_What you are asked to do_
For the word "Corporate", find each line in the entries where it occurs and copy that line.

_Data for the task_
Segment Open

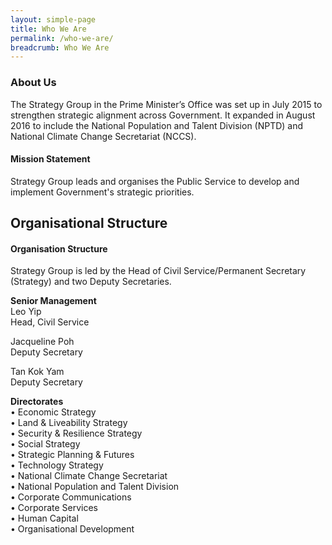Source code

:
 ```yaml
---
layout: simple-page
title: Who We Are
permalink: /who-we-are/
breadcrumb: Who We Are
---
```


### **About Us**

The Strategy Group in the Prime Minister’s Office was set up in July 2015 to strengthen strategic alignment across Government. It expanded in August 2016 to include the National Population and Talent Division (NPTD) and National Climate Change Secretariat (NCCS).

#### Mission Statement ####
Strategy Group leads and organises the Public Service to develop and implement Government's strategic priorities. <br   />

## Organisational Structure ##


#### Organisation Structure ####
Strategy Group is led by the Head of Civil Service/Permanent Secretary (Strategy) and two Deputy Secretaries. 

**Senior Management**<br  />
Leo Yip<br  />
Head, Civil Service

Jacqueline Poh<br  />
Deputy Secretary

Tan Kok Yam<br  />
Deputy Secretary

**Directorates** <br  /> 
•	Economic Strategy<br  />
•	Land & Liveability Strategy<br  />
•	Security & Resilience Strategy<br  />
•	Social Strategy<br  />
•	Strategic Planning & Futures<br  />
•	Technology Strategy<br  />
•	National Climate Change Secretariat<br  />
•	National Population and Talent Division<br  />
•	Corporate Communications<br  />
•	Corporate Services<br  />
•	Human Capital<br  />
•	Organisational Development<br  />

Segment Closed

_Reply to the exercise_
•	Corporate Communications<br  />
•	Corporate Services<br  />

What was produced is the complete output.